Although the Lakota Federal Credit Union has been opened for only four months, it already has $1.4 million in assets, 528 members, and the unique distinction of becoming the first ever federally insured financial institution to serve the Pine Ridge Indian Reservation in the southwest corner of South Dakota’s Black Hills region.
Six credits unions from the Black Hills area, their employees and board members, as well as the Credit Union Association of the Dakotas and other dignitaries gathered in Kyle, S.D., last Friday to celebrate the grand opening of the newest member of the Dakota credit union family, the league said.
"It was a real pleasure to attend this special event and celebrate (just) the sixth new credit union chartered in the last six years,” said Robbie Thompson, president/CEO of CUAD. “Lakota Federal Credit Union is very much needed, and the cooperative ‘people helping people’ philosophy will serve this community well."
Whitney O’Rourke, manager of LFCU, welcomed U.S. Sen. Tim Johnson (D-S.D.), who said, “People should be proud of the role that the credit union is playing in the Pine Ridge economy.
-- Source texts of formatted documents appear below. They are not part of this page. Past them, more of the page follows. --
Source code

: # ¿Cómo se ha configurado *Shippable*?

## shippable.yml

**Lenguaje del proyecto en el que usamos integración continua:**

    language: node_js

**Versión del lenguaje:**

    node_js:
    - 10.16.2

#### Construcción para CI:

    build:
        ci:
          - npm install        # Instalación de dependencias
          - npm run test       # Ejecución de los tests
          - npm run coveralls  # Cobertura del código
Everyone deserves to have access to an insured financial institution, and this credit union can be another piece of the puzzle for this community.”
The credit unions that attended the grand opening were the $92 million Highmark FCU in Rapid City, the $49 million Northern Hills FCU in Sturgis, the $29 million Dakota Territory FCU in Deadwood, the $59 million Sentinel FCU in Ellsworth Air Force Base, the $43 million Rapid City Telco in Rapid City and the $980 million Black Hills FCU in Rapid City, the league said.
LFCU has opened about 600 new accounts. Many of these accounts were opened by Native Americans who otherwise do not have access to traditional banking services on the 2 million-acre reservation, according to CUAD. The new credit union has approved more than $350,000 in loans. According to CUAD, many of these loans will pay off high-cost payday or title loans.
The 2.7-million acre Pine Ridge Reservation is one of the poorest regions in the U.S. with few natural resources and no industry, according to the American Indian Relief Council, a social services agency. Nearly 70% of the reservation’s residents live in poverty, according to the AIRC.